Mastermind: How to Think Like Sherlock Holmes
Mastermind: How to Think Like Sherlock Holmes, released January 3, 2013, is a book written by Maria Konnikova. This book explores ways to improve mindfulness, logical thinking and observation using Arthur Conan Doyle's fictional character Sherlock Holmes as an exemplar. Konnikova intertwines her analysis of Holmes's "habits of mind" with findings from the modern-day fields of neuroscience and psychology and offers advice on how to become a more rational thinker.
Overview
In Mastermind, Konnikova uses what she refers to as the Watson System and the Holmes System to categorize and discuss people's habits of mind; their mindfulness and decision-making processes. The Watson System, according to Konnikova, is the more natural of the two: rapid, intuitive, reactionary, and credulous. The Holmes System is slow, methodical, logical, and comprehensive.Konnikova helps the reader conceptualize acts of memory formation, retention and retrieval by borrowing Holmes's problem-solving metaphor: the brain attic. If the brain is an attic, with finite space, then each bit of information placed there needs to be chosen carefully, organized and stored in a way that is both useful and accessible. "When we are forced to do multiple things at once," Konnikova says, "not only do we perform worse on all of them but our memory decreases and our general well-being suffers a palpable hit."

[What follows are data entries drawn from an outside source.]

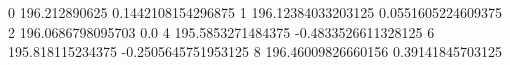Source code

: 0 196.212890625 0.1442108154296875
1 196.12384033203125 0.0551605224609375
2 196.0686798095703 0.0
4 195.5853271484375 -0.4833526611328125
6 195.818115234375 -0.2505645751953125
8 196.46009826660156 0.39141845703125
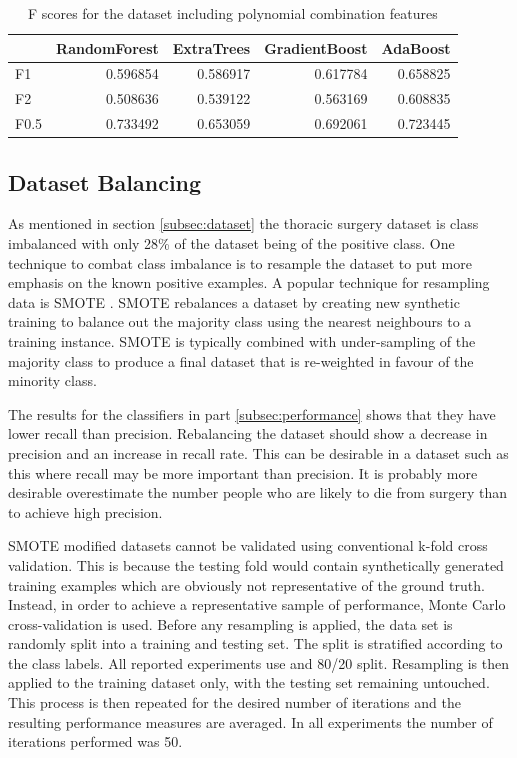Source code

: \documentclass[journal]{IEEEtran}
\begin{document}
\begin{table}
\caption{F scores for the dataset including polynomial combination features}

\begin{tabular}{lrrrr}
{} &  RandomForest &  ExtraTrees &  GradientBoost &  AdaBoost \\
\hline
F1   &      0.596854 &    0.586917 &       0.617784 &  0.658825 \\
F2   &      0.508636 &    0.539122 &       0.563169 &  0.608835 \\
F0.5 &      0.733492 &    0.653059 &       0.692061 &  0.723445 \\
\end{tabular}

\label{table:f-scores-poly}	
\end{table}

\subsection{Dataset Balancing}
\label{subsec:dataset-balancing}
As mentioned in section \ref{subsec:dataset} the thoracic surgery dataset is class imbalanced with only 28\% of the dataset being of the positive class. One technique to combat class imbalance is to resample the dataset to put more emphasis on the known positive examples. A popular technique for resampling data is SMOTE \cite{chawla2002smote}. SMOTE rebalances a dataset by creating new synthetic training to balance out the majority class using the nearest neighbours to a training instance. SMOTE is typically combined with under-sampling of the majority class to produce a final dataset that is re-weighted in favour of the minority class. 

The results for the classifiers in part \ref{subsec:performance} shows that they have lower recall than precision. Rebalancing the dataset should show a decrease in precision and an increase in recall rate. This can be desirable in a dataset such as this where recall may be more important than precision. It is probably more desirable overestimate the number people who are likely to die from surgery than to achieve high precision.

SMOTE modified datasets cannot be validated using conventional k-fold cross validation. This is because the testing fold would contain synthetically generated training examples which are obviously not representative of the ground truth. Instead, in order to achieve a representative sample of performance, Monte Carlo cross-validation \cite{dubitzky2007fundamentals} is used. Before any resampling is applied, the data set is randomly split into a training and testing set. The split is stratified according to the class labels. All reported experiments use and 80/20 split. Resampling is then applied to the training dataset only, with the testing set remaining untouched. This process is then repeated for the desired number of iterations and the resulting performance measures are averaged. In all experiments the number of iterations performed was 50.  
\end{document}
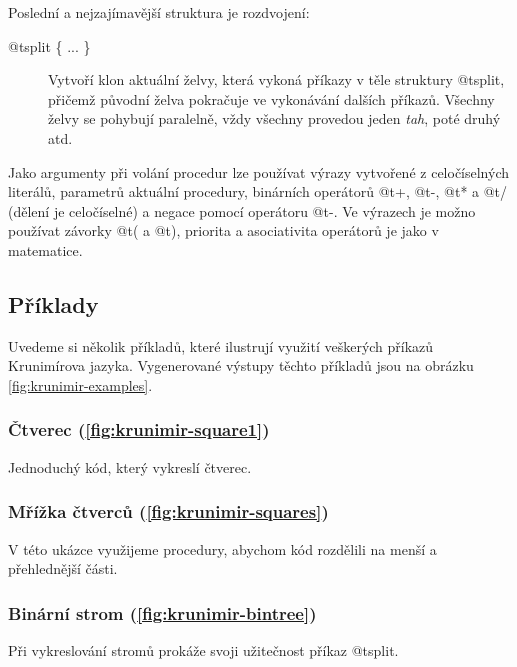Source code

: Poslední a nejzajímavější struktura je rozdvojení:

\begin{description}
\item[@t{split \{ ... \}}] Vytvoří klon aktuální želvy, která vykoná příkazy v
  těle struktury @t{split}, přičemž původní želva pokračuje ve vykonávání
  dalších příkazů. Všechny želvy se pohybují paralelně, vždy všechny provedou
  jeden \emph{tah}, poté druhý atd.
\end{description}

Jako argumenty při volání procedur lze používat výrazy vytvořené z celočíselných
literálů, parametrů aktuální procedury, binárních operátorů @t{+}, @t{-}, @t{*}
a @t{/} (dělení je celočíselné) a negace pomocí operátoru @t{-}. Ve výrazech je
možno používat závorky @t{(} a @t{)}, priorita a asociativita operátorů je jako
v matematice.

\subsection{Příklady}

Uvedeme si několik příkladů, které ilustrují využití veškerých příkazů
Krunimírova jazyka. Vygenerované výstupy těchto příkladů jsou na obrázku
\ref{fig:krunimir-examples}.

\subsubsection{Čtverec (\ref{fig:krunimir-square1})}

Jednoduchý kód, který vykreslí čtverec. 


\subsubsection{Mřížka čtverců (\ref{fig:krunimir-squares})}

V této ukázce využijeme procedury, abychom kód rozdělili na menší a přehlednější
části.


\subsubsection{Binární strom (\ref{fig:krunimir-bintree})}

Při vykreslování stromů prokáže svoji užitečnost příkaz @t{split}.


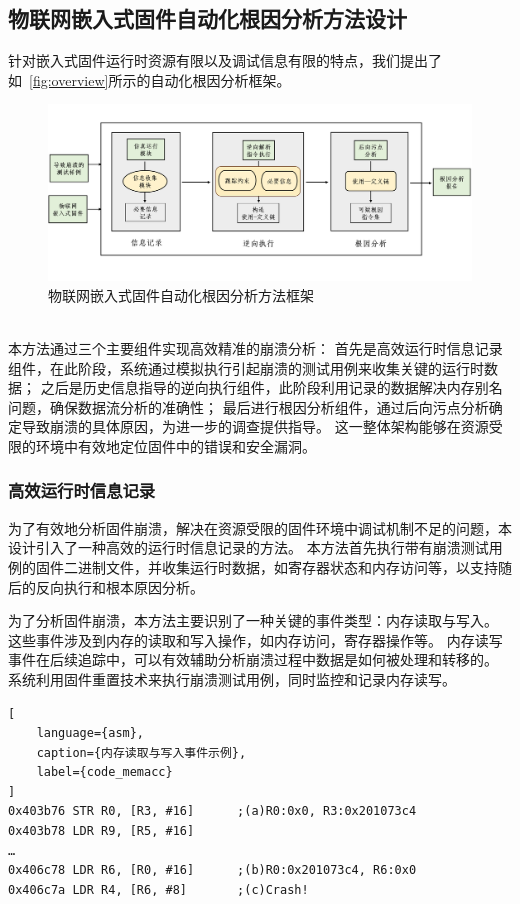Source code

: \subsection{物联网嵌入式固件自动化根因分析方法设计} %
针对嵌入式固件运行时资源有限以及调试信息有限的特点，我们提出了如~\autoref{fig:overview}所示的自动化根因分析框架。
\begin{figure}[h]
    \centering
    \includegraphics[width=1.0\textwidth]{./figure/Overview.png}
    \caption{物联网嵌入式固件自动化根因分析方法框架}
    \label{fig:overview}
\end{figure}\\
本方法通过三个主要组件实现高效精准的崩溃分析：
首先是高效运行时信息记录组件，在此阶段，系统通过模拟执行引起崩溃的测试用例来收集关键的运行时数据；
之后是历史信息指导的逆向执行组件，此阶段利用记录的数据解决内存别名问题，确保数据流分析的准确性；
最后进行根因分析组件，通过后向污点分析确定导致崩溃的具体原因，为进一步的调查提供指导。
这一整体架构能够在资源受限的环境中有效地定位固件中的错误和安全漏洞。

\subsubsection{高效运行时信息记录}
为了有效地分析固件崩溃，解决在资源受限的固件环境中调试机制不足的问题，本设计引入了一种高效的运行时信息记录的方法。
本方法首先执行带有崩溃测试用例的固件二进制文件，并收集运行时数据，如寄存器状态和内存访问等，以支持随后的反向执行和根本原因分析。

为了分析固件崩溃，本方法主要识别了一种关键的事件类型：内存读取与写入。
这些事件涉及到内存的读取和写入操作，如内存访问，寄存器操作等。
内存读写事件在后续追踪中，可以有效辅助分析崩溃过程中数据是如何被处理和转移的。
系统利用固件重置技术来执行崩溃测试用例，同时监控和记录内存读写。
\begin{lstlisting}[
    language={asm},
    caption={内存读取与写入事件示例},
    label={code_memacc}
]
0x403b76 STR R0, [R3, #16]      ;(a)R0:0x0, R3:0x201073c4
0x403b78 LDR R9, [R5, #16]
…
0x406c78 LDR R6, [R0, #16]      ;(b)R0:0x201073c4, R6:0x0
0x406c7a LDR R4, [R6, #8]       ;(c)Crash!
\end{lstlisting}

Konnikova recommends developing "a healthy dose of skepticism", along with inquisitiveness, mindfulness, restraint, and a desire to "look for evidence that both confirms and disconfirms" closely held beliefs. She provides readers with a number of research-based suggestions for increasing self-awareness and emphasizes the need for life-long learning to cultivate "Holmes-style creativity:" practise mental and physical distancing when working out problems, reduce distractions, challenge one's own "built-in reactions and first impressions" to reduce the Watson-like habit of reaching conclusions before all the evidence is in or becoming distracted by superfluous details.